▸ **Directions for this task**: For the entries below, how many lines include the word "like"? Give the figure and nothing more.

Stored data entries
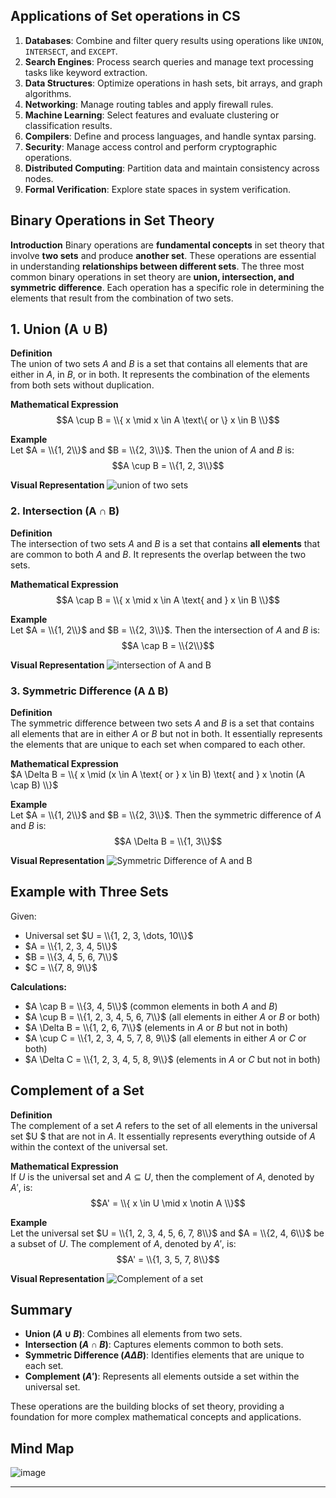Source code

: ## Applications of Set operations in CS

1. **Databases**: Combine and filter query results using operations like `UNION`, `INTERSECT`, and `EXCEPT`.
2. **Search Engines**: Process search queries and manage text processing tasks like keyword extraction.
3. **Data Structures**: Optimize operations in hash sets, bit arrays, and graph algorithms.
4. **Networking**: Manage routing tables and apply firewall rules.
5. **Machine Learning**: Select features and evaluate clustering or classification results.
6. **Compilers**: Define and process languages, and handle syntax parsing.
7. **Security**: Manage access control and perform cryptographic operations.
8. **Distributed Computing**: Partition data and maintain consistency across nodes.
9. **Formal Verification**: Explore state spaces in system verification. 

## Binary Operations in Set Theory

**Introduction**
Binary operations are **fundamental concepts** in set theory that involve **two sets** and produce **another set**. These operations are essential in understanding **relationships between different sets**. The three most common binary operations in set theory are **union, intersection, and symmetric difference**. Each operation has a specific role in determining the elements that result from the combination of two sets.

## 1. Union (A ∪ B)

**Definition**  
The union of two sets $A$ and $B$ is a set that contains all elements that are either in $A$, in $B$, or in both. It represents the combination of the elements from both sets without duplication.

**Mathematical Expression**  
$$A \cup B = \\{ x \mid x \in A \text\{ or \} x \in B \\}$$

**Example**  
Let $A = \\{1, 2\\}$ and $B = \\{2, 3\\}$. Then the union of $A$ and $B$ is:
$$A \cup B = \\{1, 2, 3\\}$$

**Visual Representation**
![union of two sets](https://lh3.googleusercontent.com/d/1Kd89R17a6FAt5DfGimXXw4UbXooa92eA)

### 2. Intersection (A ∩ B)

**Definition**  
The intersection of two sets $A$ and $B$ is a set that contains **all elements** that are common to both $A$ and $B$. It represents the overlap between the two sets.

**Mathematical Expression**  
$$A \cap B = \\{ x \mid x \in A \text{ and } x \in B \\}$$

**Example**  
Let $A = \\{1, 2\\}$ and $B = \\{2, 3\\}$. Then the intersection of $A$ and $B$ is:
$$A \cap B = \\{2\\}$$

**Visual Representation**
![intersection of A and B](https://lh3.googleusercontent.com/d/11__DRdGP7Be0-EhiYrodXbJepWl6U9XI)

### 3. Symmetric Difference (A Δ B)

**Definition**  
The symmetric difference between two sets $A$ and $B$ is a set that contains all elements that are in either $A$ or $B$ but not in both. It essentially represents the elements that are unique to each set when compared to each other.

**Mathematical Expression**  
$A \Delta B = \\{ x \mid (x \in A \text{ or } x \in B) \text{ and } x \notin (A \cap B) \\}$

**Example**  
Let $A = \\{1, 2\\}$ and $B = \\{2, 3\\}$. Then the symmetric difference of $A$ and $B$ is:
$$A \Delta B = \\{1, 3\\}$$

**Visual Representation**
![Symmetric Difference of A and B](https://lh3.googleusercontent.com/d/18Tct6jglCovLJ0dxFTE_EMbvt3tHa8UH)

## Example with Three Sets

Given:
- Universal set $U = \\{1, 2, 3, \dots, 10\\}$
- $A = \\{1, 2, 3, 4, 5\\}$
- $B = \\{3, 4, 5, 6, 7\\}$
- $C = \\{7, 8, 9\\}$

**Calculations:**
- $A \cap B = \\{3, 4, 5\\}$ (common elements in both $A$ and $B$)
- $A \cup B = \\{1, 2, 3, 4, 5, 6, 7\\}$ (all elements in either $A$ or $B$ or both)
- $A \Delta B = \\{1, 2, 6, 7\\}$ (elements in $A$ or $B$ but not in both)
- $A \cup C = \\{1, 2, 3, 4, 5, 7, 8, 9\\}$ (all elements in either $A$ or $C$ or both)
- $A \Delta C = \\{1, 2, 3, 4, 5, 8, 9\\}$ (elements in $A$ or $C$ but not in both)

## Complement of a Set

**Definition**  
The complement of a set $A$ refers to the set of all elements in the universal set $U $ that are not in $A$. It essentially represents everything outside of $A$ within the context of the universal set.

**Mathematical Expression**  
If $U$ is the universal set and $A \subseteq U$, then the complement of $A$, denoted by $A'$, is:
$$A' = \\{ x \in U \mid x \notin A \\}$$

**Example**  
Let the universal set $U = \\{1, 2, 3, 4, 5, 6, 7, 8\\}$ and $A = \\{2, 4, 6\\}$ be a subset of $U$. The complement of $A$, denoted by $A'$, is:
$$A' = \\{1, 3, 5, 7, 8\\}$$

**Visual Representation**
![Complement of a set](https://lh3.googleusercontent.com/d/176wq9aHVbv0UH5DVbX5EoXO3F_Acab0g)

## Summary

- **Union ($A \cup B$)**: Combines all elements from two sets.
- **Intersection ($A \cap B$)**: Captures elements common to both sets.
- **Symmetric Difference ($A \Delta B$)**: Identifies elements that are unique to each set.
- **Complement ($A'$)**: Represents all elements outside a set within the universal set.

These operations are the building blocks of set theory, providing a foundation for more complex mathematical concepts and applications.

## Mind Map
![image](https://lh3.googleusercontent.com/d/1jj8i8Am41OK5pOpWjOJSLHw6s3pAneF8)

---


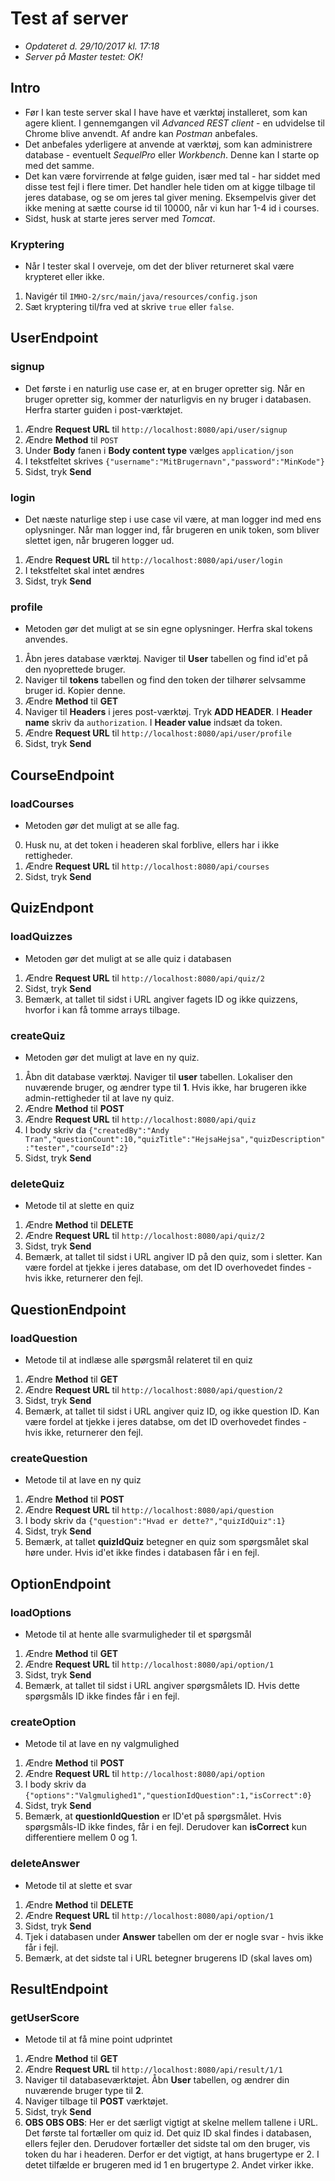 # Test af server
- *Opdateret d. 29/10/2017 kl. 17:18*
- *Server på Master testet: OK!*

## Intro
- Før I kan teste server skal I have have et værktøj installeret, som kan agere klient. I gennemgangen vil *Advanced REST client* - en udvidelse til Chrome blive anvendt. Af andre kan *Postman* anbefales. 
- Det anbefales yderligere at anvende at værktøj, som kan administrere database - eventuelt *SequelPro* eller *Workbench*. Denne kan I starte op med det samme. 
- Det kan være forvirrende at følge guiden, især med tal - har siddet med disse test fejl i flere timer. Det handler hele tiden om at kigge tilbage til jeres database, og se om jeres tal giver mening. Eksempelvis giver det ikke mening at sætte course id til 10000, når vi kun har 1-4 id i courses. 
- Sidst, husk at starte jeres server med *Tomcat*. 

### Kryptering 
- Når I tester skal I overveje, om det der bliver returneret skal være krypteret eller ikke.
1. Navigér til `IMHO-2/src/main/java/resources/config.json`
2. Sæt kryptering til/fra ved at skrive `true` eller `false`. 

## UserEndpoint
### signup
- Det første i en naturlig use case er, at en bruger opretter sig. Når en bruger opretter sig, kommer der naturligvis en ny bruger i databasen. Herfra starter guiden i post-værktøjet.
1. Ændre **Request URL** til `http://localhost:8080/api/user/signup`
2. Ændre **Method** til `POST`
3. Under **Body** fanen i **Body content type** vælges `application/json`
4. I tekstfeltet skrives `{"username":"MitBrugernavn","password":"MinKode"}`
5. Sidst, tryk **Send**

### login
- Det næste naturlige step i use case vil være, at man logger ind med ens oplysninger. Når man logger ind, får brugeren en unik token, som bliver slettet igen, når brugeren logger ud. 
1. Ændre **Request URL** til `http://localhost:8080/api/user/login`
2. I tekstfeltet skal intet ændres
3. Sidst, tryk **Send**

### profile
- Metoden gør det muligt at se sin egne oplysninger. Herfra skal tokens anvendes. 
1. Åbn jeres database værktøj. Naviger til **User** tabellen og find id'et på den nyoprettede bruger. 
2. Naviger til **tokens** tabellen og find den token der tilhører selvsamme bruger id. Kopier denne. 
3. Ændre **Method** til **GET** 
4. Naviger til **Headers** i jeres post-værktøj. Tryk **ADD HEADER**. I **Header name** skriv da `authorization`. I **Header value** indsæt da token. 
5. Ændre **Request URL** til `http://localhost:8080/api/user/profile`
6. Sidst, tryk **Send**

## CourseEndpoint
### loadCourses
- Metoden gør det muligt at se alle fag. 
0. Husk nu, at det token i headeren skal forblive, ellers har i ikke rettigheder. 
1. Ændre **Request URL** til `http://localhost:8080/api/courses`
2. Sidst, tryk **Send**

## QuizEndpont
### loadQuizzes
- Metoden gør det muligt at se alle quiz i databasen 
1. Ændre **Request URL** til `http://localhost:8080/api/quiz/2`
2. Sidst, tryk **Send**
2. Bemærk, at tallet til sidst i URL angiver fagets ID og ikke quizzens, hvorfor i kan få tomme arrays tilbage. 

### createQuiz
- Metoden gør det muligt at lave en ny quiz. 
1. Åbn dit database værktøj. Naviger til **user** tabellen. Lokaliser den nuværende bruger, og ændrer type til **1**. Hvis ikke, har brugeren ikke admin-rettigheder til at lave ny quiz.
2. Ændre **Method** til **POST** 
3. Ændre **Request URL** til `http://localhost:8080/api/quiz`
4. I body skriv da `{"createdBy":"Andy Tran","questionCount":10,"quizTitle":"HejsaHejsa","quizDescription":"tester","courseId":2}`
5. Sidst, tryk **Send**

### deleteQuiz
- Metode til at slette en quiz
1. Ændre **Method** til **DELETE**
2. Ændre **Request URL** til `http://localhost:8080/api/quiz/2`
3. Sidst, tryk **Send**
3. Bemærk, at tallet til sidst i URL angiver ID på den quiz, som i sletter. Kan være fordel at tjekke i jeres database, om det ID overhovedet findes - hvis ikke, returnerer den fejl. 

## QuestionEndpoint
### loadQuestion
- Metode til at indlæse alle spørgsmål relateret til en quiz
1. Ændre **Method** til **GET**
2. Ændre **Request URL** til `http://localhost:8080/api/question/2`
3. Sidst, tryk **Send**
3. Bemærk, at tallet til sidst i URL angiver quiz ID, og ikke question ID. Kan være fordel at tjekke i jeres databse, om det ID overhovedet findes - hvis ikke, returnerer den fejl. 

### createQuestion
- Metode til at lave en ny quiz
1. Ændre **Method** til **POST**
2. Ændre **Request URL** til `http://localhost:8080/api/question`
3. I body skriv da `{"question":"Hvad er dette?","quizIdQuiz":1}`
4. Sidst, tryk **Send**
4. Bemærk, at tallet **quizIdQuiz** betegner en quiz som spørgsmålet skal høre under. Hvis id'et ikke findes i databasen får i en fejl. 

## OptionEndpoint
### loadOptions
- Metode til at hente alle svarmuligheder til et spørgsmål
1. Ændre **Method** til **GET**
2. Ændre **Request URL** til `http://localhost:8080/api/option/1`
3. Sidst, tryk **Send**
4. Bemærk, at tallet til sidst i URL angiver spørgsmålets ID. Hvis dette spørgsmåls ID ikke findes får i en fejl. 

### createOption
- Metode til at lave en ny valgmulighed
1. Ændre **Method** til **POST**
2. Ændre **Request URL** til `http://localhost:8080/api/option`
3. I body skriv da `{"options":"Valgmulighed1","questionIdQuestion":1,"isCorrect":0}`
4. Sidst, tryk **Send**
4. Bemærk, at **questionIdQuestion** er ID'et på spørgsmålet. Hvis spørgsmåls-ID ikke findes, får i en fejl. Derudover kan **isCorrect** kun differentiere mellem 0 og 1. 

### deleteAnswer
- Metode til at slette et svar
1. Ændre **Method** til **DELETE**
2. Ændre **Request URL** til `http://localhost:8080/api/option/1`
3. Sidst, tryk **Send**
3. Tjek i databasen under **Answer** tabellen om der er nogle svar - hvis ikke får i fejl. 
4. Bemærk, at det sidste tal i URL betegner brugerens ID (skal laves om)

## ResultEndpoint
### getUserScore
- Metode til at få mine point udprintet
1. Ændre **Method** til **GET**
2. Ændre **Request URL** til `http://localhost:8080/api/result/1/1`
3. Naviger til databaseværktøjet. Åbn **User** tabellen, og ændrer din nuværende bruger type til **2**. 
4. Naviger tilbage til **POST** værktøjet. 
5. Sidst, tryk **Send**
5. **OBS OBS OBS**: Her er det særligt vigtigt at skelne mellem tallene i URL. Det første tal fortæller om quiz id. Det quiz ID skal findes i databasen, ellers fejler den. Derudover fortæller det sidste tal om den bruger, vis token du har i headeren. Derfor er det vigtigt, at hans brugertype er 2. I detet tilfælde er brugeren med id 1 en brugertype 2. Andet virker ikke.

▸ **Exercise result**: 2